WORK REQUIRED: Below is a listing; print exactly its lines from the one containing "##### Languages I primary use" down to the one containing "Time tracker", both inclusive, with every picture left out.

DATASET RECORDS:

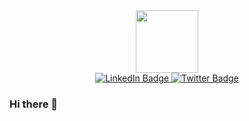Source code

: <div id="header" align="center">
  <img src="https://media.giphy.com/media/L8K62iTDkzGX6/giphy.gif" width="100"/>
 
</div>

<div id="badges" align="center">
  <a href="https://www.linkedin.com/in/nileshbhaipatel/">
    <img src="https://img.shields.io/badge/LinkedIn-blue?style=for-the-badge&logo=linkedin&logoColor=white" alt="LinkedIn Badge"/>
  </a>

  <a href="https://twitter.com/nilesh_patel07">
    <img src="https://img.shields.io/badge/Twitter-blue?style=for-the-badge&logo=twitter&logoColor=white" alt="Twitter Badge"/>
  </a>
  </br>
  <img src="https://komarev.com/ghpvc/?username=nileshbhaipatel&style=flat-square&color=blue" alt=""/>
</div>

### Hi there 👋


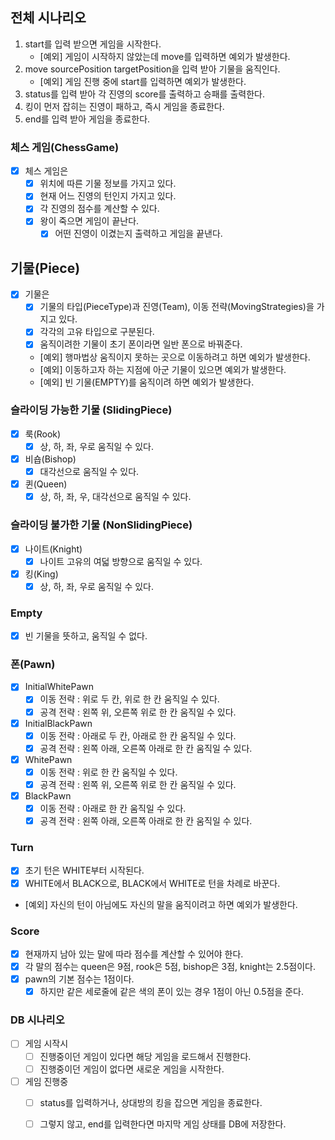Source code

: ## 전체 시나리오

1. start를 입력 받으면 게임을 시작한다.
    - [예외] 게임이 시작하지 않았는데 move를 입력하면 예외가 발생한다.
2. move sourcePosition targetPosition을 입력 받아 기물을 움직인다.
    - [예외] 게임 진행 중에 start를 입력하면 예외가 발생한다.
3. status를 입력 받아 각 진영의 score를 출력하고 승패를 출력한다.
4. 킹이 먼저 잡히는 진영이 패하고, 즉시 게임을 종료한다.
5. end를 입력 받아 게임을 종료한다.

### 체스 게임(ChessGame)

- [x] 체스 게임은
    - [x] 위치에 따른 기물 정보를 가지고 있다.
    - [x] 현재 어느 진영의 턴인지 가지고 있다.
    - [x] 각 진영의 점수를 계산할 수 있다.
    - [x] 왕이 죽으면 게임이 끝난다.
        - [x] 어떤 진영이 이겼는지 출력하고 게임을 끝낸다.

## 기물(Piece)

- [x] 기물은
    - [x] 기물의 타입(PieceType)과 진영(Team), 이동 전략(MovingStrategies)을 가지고 있다.
    - [x] 각각의 고유 타입으로 구분된다.
    - [x] 움직이려한 기물이 초기 폰이라면 일반 폰으로 바꿔준다.
    - [예외] 행마법상 움직이지 못하는 곳으로 이동하려고 하면 예외가 발생한다.
    - [예외] 이동하고자 하는 지점에 아군 기물이 있으면 예외가 발생한다.
    - [예외] 빈 기물(EMPTY)를 움직이려 하면 예외가 발생한다.

### 슬라이딩 가능한 기물 (SlidingPiece)

- [x] 룩(Rook)
    - [x] 상, 하, 좌, 우로 움직일 수 있다.
- [x] 비숍(Bishop)
    - [x] 대각선으로 움직일 수 있다.
- [x] 퀸(Queen)
    - [x] 상, 하, 좌, 우, 대각선으로 움직일 수 있다.

### 슬라이딩 불가한 기물 (NonSlidingPiece)

- [x] 나이트(Knight)
    - [x] 나이트 고유의 여덟 방향으로 움직일 수 있다.
- [x] 킹(King)
    - [x] 상, 하, 좌, 우로 움직일 수 있다.

### Empty

- [x] 빈 기물을 뜻하고, 움직일 수 없다.

### 폰(Pawn)

- [x] InitialWhitePawn
    - [x] 이동 전략 : 위로 두 칸, 위로 한 칸 움직일 수 있다.
    - [x] 공격 전략 : 왼쪽 위, 오른쪽 위로 한 칸 움직일 수 있다.
- [x] InitialBlackPawn
    - [x] 이동 전략 : 아래로 두 칸, 아래로 한 칸 움직일 수 있다.
    - [x] 공격 전략 : 왼쪽 아래, 오른쪽 아래로 한 칸 움직일 수 있다.
- [x] WhitePawn
    - [x] 이동 전략 : 위로 한 칸 움직일 수 있다.
    - [x] 공격 전략 : 왼쪽 위, 오른쪽 위로 한 칸 움직일 수 있다.
- [x] BlackPawn
    - [x] 이동 전략 : 아래로 한 칸 움직일 수 있다.
    - [x] 공격 전략 : 왼쪽 아래, 오른쪽 아래로 한 칸 움직일 수 있다.

### Turn

- [x] 초기 턴은 WHITE부터 시작된다.
- [x] WHITE에서 BLACK으로, BLACK에서 WHITE로 턴을 차례로 바꾼다.
- [예외] 자신의 턴이 아님에도 자신의 말을 움직이려고 하면 예외가 발생한다.

### Score

- [x] 현재까지 남아 있는 말에 따라 점수를 계산할 수 있어야 한다.
- [x] 각 말의 점수는 queen은 9점, rook은 5점, bishop은 3점, knight는 2.5점이다.
- [x] pawn의 기본 점수는 1점이다.
    - [x] 하지만 같은 세로줄에 같은 색의 폰이 있는 경우 1점이 아닌 0.5점을 준다.

### DB 시나리오
- [ ] 게임 시작시 
  - [ ] 진행중이던 게임이 있다면 해당 게임을 로드해서 진행한다.
  - [ ] 진행중이던 게임이 없다면 새로운 게임을 시작한다.
- [ ] 게임 진행중
  - [ ] status를 입력하거나, 상대방의 킹을 잡으면 게임을 종료한다.
  - [ ] 그렇지 않고, end를 입력한다면 마지막 게임 상태를 DB에 저장한다.

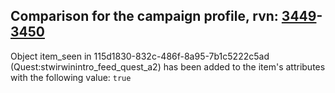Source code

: ## Comparison for the campaign profile, rvn: [3449](https://github.com/PRO100KatYT/FortniteProfileRevisions/tree/main/profiles/campaign/3449%20campaign.json)-[3450](https://github.com/PRO100KatYT/FortniteProfileRevisions/tree/main/profiles/campaign/3450%20campaign.json)

Object item_seen in 115d1830-832c-486f-8a95-7b1c5222c5ad (Quest:stwirwinintro_feed_quest_a2) has been added to the item's attributes with the following value: `true`
<br><br>
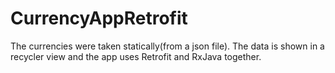 # CurrencyAppRetrofit
The currencies were taken statically(from a json file). The data is shown in a recycler view and the app uses Retrofit and RxJava together.
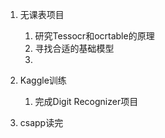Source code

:  1. 无课表项目
	 1. 研究Tessocr和ocrtable的原理
	 2. 寻找合适的基础模型
	 3. 

2. Kaggle训练
	1. 完成Digit Recognizer项目

3. csapp读完





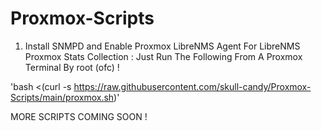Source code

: # Proxmox-Scripts

1) Install SNMPD and Enable Proxmox LibreNMS Agent For LibreNMS Proxmox Stats Collection :
Just Run The Following From A Proxmox Terminal By root (ofc) ! 
 
 'bash <(curl -s https://raw.githubusercontent.com/skull-candy/Proxmox-Scripts/main/proxmox.sh)'

MORE SCRIPTS COMING SOON ! 
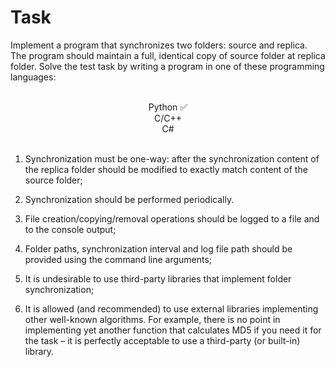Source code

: # Task

Implement a program that synchronizes two folders: source and replica. The program should maintain a full, identical copy of source folder at replica folder. Solve the test task by writing a program in one of these programming languages:

<br>
<center>
Python ✅ <br>
C/C++ <br>
C# <br>
</center>
<br>

1. Synchronization must be one-way: after the synchronization content of the replica folder should be modified to exactly match content of the source folder;

2. Synchronization should be performed periodically.

3. File creation/copying/removal operations should be logged to a file and to the console output;

4. Folder paths, synchronization interval and log file path should be provided using the command line arguments;

5. It is undesirable to use third-party libraries that implement folder synchronization;

6. It is allowed (and recommended) to use external libraries implementing other well-known algorithms. For example, there is no point in implementing yet another function that calculates MD5 if you need it for the task – it is perfectly acceptable to use a third-party (or built-in) library.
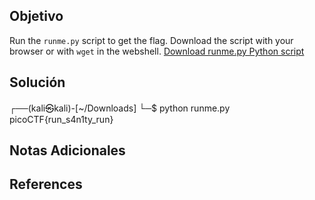 
## Objetivo 

Run the `runme.py` script to get the flag. Download the script with your browser or with `wget` in the webshell. [Download runme.py Python script](https://artifacts.picoctf.net/c/34/runme.py)



## Solución
┌──(kali㉿kali)-[~/Downloads]
└─$ python runme.py 
picoCTF{run_s4n1ty_run}


## Notas Adicionales


## References 
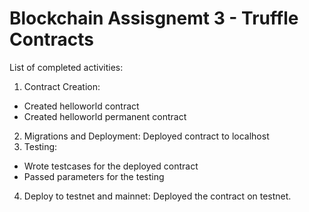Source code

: # Blockchain Assisgnemt 3 - Truffle Contracts
List of completed activities:
1. Contract Creation:
- Created helloworld contract 
- Created helloworld permanent contract
2. Migrations and Deployment: Deployed contract to localhost
3. Testing:
- Wrote testcases for the deployed contract
- Passed parameters for the testing
4. Deploy to testnet and mainnet: Deployed the contract on testnet.

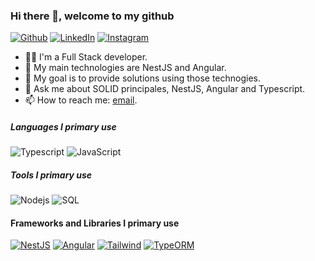 ### Hi there 👋, welcome to my github 

[![Github][github-shield]][author-github]
[![LinkedIn][linkedin-shield]][author-linkedin]
[![Instagram][instagram-shield]][author-instagram]

- 🧑‍💻 I'm a Full Stack developer.
- 👯 My main technologies are NestJS and Angular.
- 💪 My goal is to provide solutions using those technogies.
- 💬 Ask me about SOLID principales, NestJS, Angular and Typescript.
- 📫 How to reach me: [email](mailto:mohamed.birali@outlook.com).

##### Languages I primary use

![Typescript](https://img.shields.io/badge/-Typescript-000000?style=flat&logo=Typescript&logoColor=6f97cc)
![JavaScript](https://img.shields.io/badge/-Javascript-000000?style=flat&logo=JavaScript)

##### Tools I primary use
![Nodejs](https://img.shields.io/badge/-Node.js-000000?style=flat&logo=node.js)
![SQL](https://img.shields.io/badge/-SQL-000000?style=flat&logo=mysql&logoColor=fffff)

#### Frameworks and Libraries I primary use

[![NestJS](https://img.shields.io/badge/-Nest-000000?style=flat&logo=NestJS&logoColor=ed1543)](https://nestjs.com/)
[![Angular](https://img.shields.io/badge/-Angular-000000?style=flat&logo=Angular&logoColor=dd0132)](https://angular.io/)
[![Tailwind](https://img.shields.io/badge/-Tailwind-000000?style=flat&logo=Tailwindcss)](https://tailwindcss.com/)
[![TypeORM](https://img.shields.io/badge/-TypeORM-000000?style=flat&logo=#)](https://typeorm.io/#/)

[github-shield]: https://img.shields.io/badge/GitHub-100000?style=for-the-badge&logo=github&logoColor=white
[linkedin-shield]: https://img.shields.io/badge/LinkedIn-0077B5?style=for-the-badge&logo=linkedin&logoColor=white
[instagram-shield]: https://img.shields.io/badge/Instagram-E4405F?style=for-the-badge&logo=instagram&logoColor=white

[author-linkedin]: https://www.linkedin.com/in/mohamed-birali/
[author-instagram]: https://www.instagram.com/mohamed_birali/
[author-github]: https://github.com/mohamedpierre
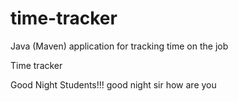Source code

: # time-tracker
Java (Maven) application for tracking time on the job

Time tracker

Good Night Students!!!
good night sir
how are you
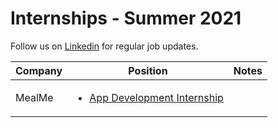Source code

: # Internships - Summer 2021
Follow us on [Linkedin](https://www.linkedin.com/company/hiring20) for regular job updates.

|               Company               |       Position     |                 Notes   
|:-----------------------------------|:-------------------:|---------------------------------------------------------|
|MealMe|<ul><li>[App Development Internship](https://www.mealme.ai/careers)</li></ul>||
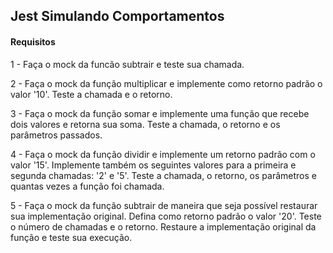 ## Jest Simulando Comportamentos

#### Requisitos


1 - Faça o mock da funcão subtrair e teste sua chamada.

2 - Faça o mock da função multiplicar e implemente como retorno padrão o valor '10'. Teste a chamada e o retorno.

3 - Faça o mock da função somar e implemente uma função que recebe dois valores e retorna sua soma.
Teste a chamada, o retorno e os parâmetros passados.

4 - Faça o mock da função dividir e implemente um retorno padrão com o valor '15'. Implemente também os seguintes valores para a primeira e segunda chamadas: '2' e '5'. Teste a chamada, o retorno, os parâmetros e quantas vezes a função foi chamada.

5 - Faça o mock da função subtrair de maneira que seja possível restaurar sua implementação original. 
Defina como retorno padrão o valor '20'. Teste o número de chamadas e o retorno. Restaure a implementação original da função e teste sua execução.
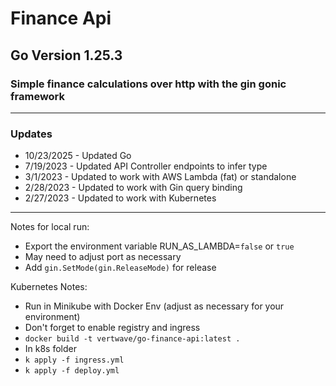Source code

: # Finance Api

## Go Version 1.25.3

### Simple finance calculations over http with the gin gonic framework

---

### Updates

- 10/23/2025 - Updated Go
- 7/19/2023 - Updated API Controller endpoints to infer type
- 3/1/2023 - Updated to work with AWS Lambda (fat) or standalone
- 2/28/2023 - Updated to work with Gin query binding
- 2/27/2023 - Updated to work with Kubernetes

---

Notes for local run:

- Export the environment variable RUN_AS_LAMBDA=`false` or `true`
- May need to adjust port as necessary
- Add `gin.SetMode(gin.ReleaseMode)` for release

Kubernetes Notes:

- Run in Minikube with Docker Env (adjust as necessary for your environment)
- Don't forget to enable registry and ingress
- `docker build -t vertwave/go-finance-api:latest .`
- In k8s folder
- `k apply -f ingress.yml`
- `k apply -f deploy.yml`
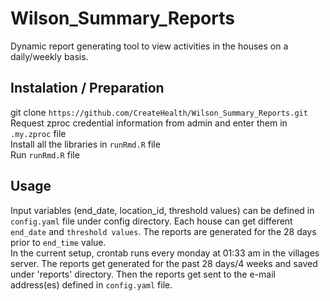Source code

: # Wilson_Summary_Reports

Dynamic report generating tool to view activities in the houses on a daily/weekly basis.

## Instalation / Preparation

  git clone `https://github.com/CreateHealth/Wilson_Summary_Reports.git` <br>
  Request zproc credential information from admin and enter them in  `.my.zproc` file <br>
  Install all the libraries in `runRmd.R` file <br>
  Run `runRmd.R` file
 
## Usage

  Input variables (end_date, location_id, threshold values) can be defined in `config.yaml` file under config directory.
  Each house can get different `end_date` and `threshold values`. The reports are generated for the 28 days prior to `end_time` value.<br>
  In the current setup, crontab runs every monday at 01:33 am in the villages server. The reports get generated for the past 28 days/4 weeks and saved under 'reports' directory. Then the reports get sent to the e-mail address(es) defined in `config.yaml` file. 


  
  
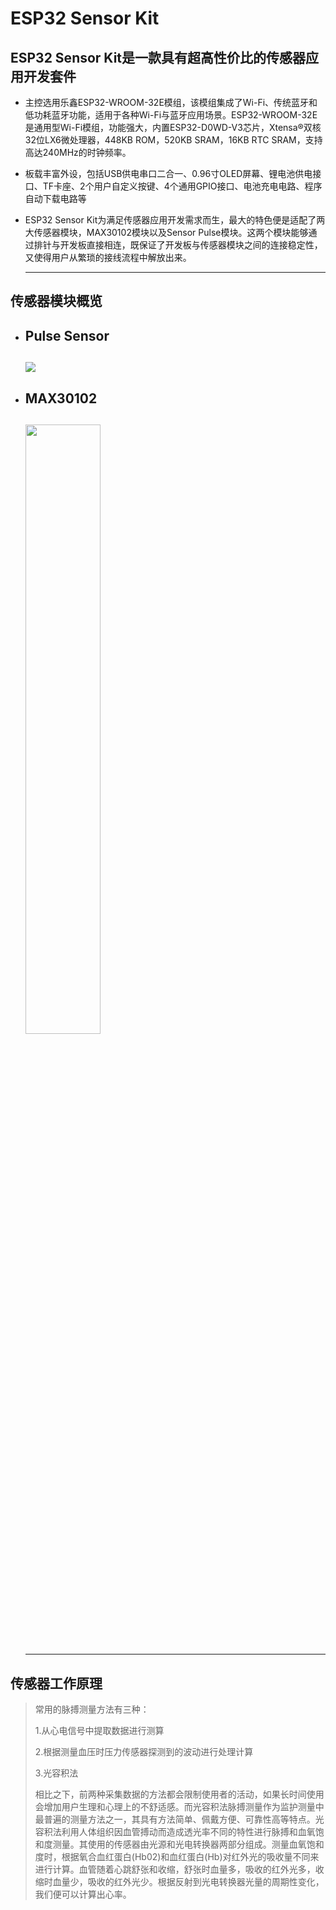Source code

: # ESP32 Sensor Kit

## ESP32 Sensor Kit是一款具有超高性价比的传感器应用开发套件

- 主控选用乐鑫ESP32-WROOM-32E模组，该模组集成了Wi-Fi、传统蓝牙和低功耗蓝牙功能，适用于各种Wi-Fi与蓝牙应用场景。ESP32-WROOM-32E是通用型Wi-Fi模组，功能强大，内置ESP32-D0WD-V3芯片，Xtensa®双核32位LX6微处理器，448KB ROM，520KB SRAM，16KB RTC SRAM，支持高达240MHz的时钟频率。

- 板载丰富外设，包括USB供电串口二合一、0.96寸OLED屏幕、锂电池供电接口、TF卡座、2个用户自定义按键、4个通用GPIO接口、电池充电电路、程序自动下载电路等

- ESP32 Sensor Kit为满足传感器应用开发需求而生，最大的特色便是适配了两大传感器模块，MAX30102模块以及Sensor Pulse模块。这两个模块能够通过排针与开发板直接相连，既保证了开发板与传感器模块之间的连接稳定性，又使得用户从繁琐的接线流程中解放出来。

  ------
## 传感器模块概览

- ## Pulse Sensor

  ## ![](https://addison-cq.github.io/webPages/images/image-20221026214424539.png)

- ## MAX30102

  ## <img decoding="async" src="https://addison-cq.github.io/webPages/images/image-20221027105028345.png" width="50%">
  ------

## 传感器工作原理

> 常用的脉搏测量方法有三种：																		
>
> 1.从心电信号中提取数据进行测算 	
> 																						
> 2.根据测量血压时压力传感器探测到的波动进行处理计算
> 														
> 3.光容积法
>
> 相比之下，前两种采集数据的方法都会限制使用者的活动，如果长时间使用会增加用户生理和心理上的不舒适感。而光容积法脉搏测量作为监护测量中最普遍的测量方法之一，其具有方法简单、佩戴方便、可靠性高等特点。光容积法利用人体组织因血管搏动而造成透光率不同的特性进行脉搏和血氧饱和度测量。其使用的传感器由光源和光电转换器两部分组成。测量血氧饱和度时，根据氧合血红蛋白(Hb02)和血红蛋白(Hb)对红外光的吸收量不同来进行计算。血管随着心跳舒张和收缩，舒张时血量多，吸收的红外光多，收缩时血量少，吸收的红外光少。根据反射到光电转换器光量的周期性变化，我们便可以计算出心率。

PROBLEM SOLUTION:
##### Languages I primary use

![Typescript](https://img.shields.io/badge/-Typescript-000000?style=flat&logo=Typescript&logoColor=6f97cc)
![JavaScript](https://img.shields.io/badge/-Javascript-000000?style=flat&logo=JavaScript)

##### Tools I primary use
![Nodejs](https://img.shields.io/badge/-Node.js-000000?style=flat&logo=node.js)
![SQL](https://img.shields.io/badge/-SQL-000000?style=flat&logo=mysql&logoColor=fffff)

#### Frameworks and Libraries I primary use

[![NestJS](https://img.shields.io/badge/-Nest-000000?style=flat&logo=NestJS&logoColor=ed1543)](https://nestjs.com/)
[![Angular](https://img.shields.io/badge/-Angular-000000?style=flat&logo=Angular&logoColor=dd0132)](https://angular.io/)
[![Tailwind](https://img.shields.io/badge/-Tailwind-000000?style=flat&logo=Tailwindcss)](https://tailwindcss.com/)
[![TypeORM](https://img.shields.io/badge/-TypeORM-000000?style=flat&logo=#)](https://typeorm.io/#/)

[github-shield]: https://img.shields.io/badge/GitHub-100000?style=for-the-badge&logo=github&logoColor=white
[linkedin-shield]: https://img.shields.io/badge/LinkedIn-0077B5?style=for-the-badge&logo=linkedin&logoColor=white
[instagram-shield]: https://img.shields.io/badge/Instagram-E4405F?style=for-the-badge&logo=instagram&logoColor=white

[author-linkedin]: https://www.linkedin.com/in/mohamed-birali/
[author-instagram]: https://www.instagram.com/mohamed_birali/
[author-github]: https://github.com/mohamedpierre
Source code

: # time-tracker
Java (Maven) application for tracking time on the job

Time tracker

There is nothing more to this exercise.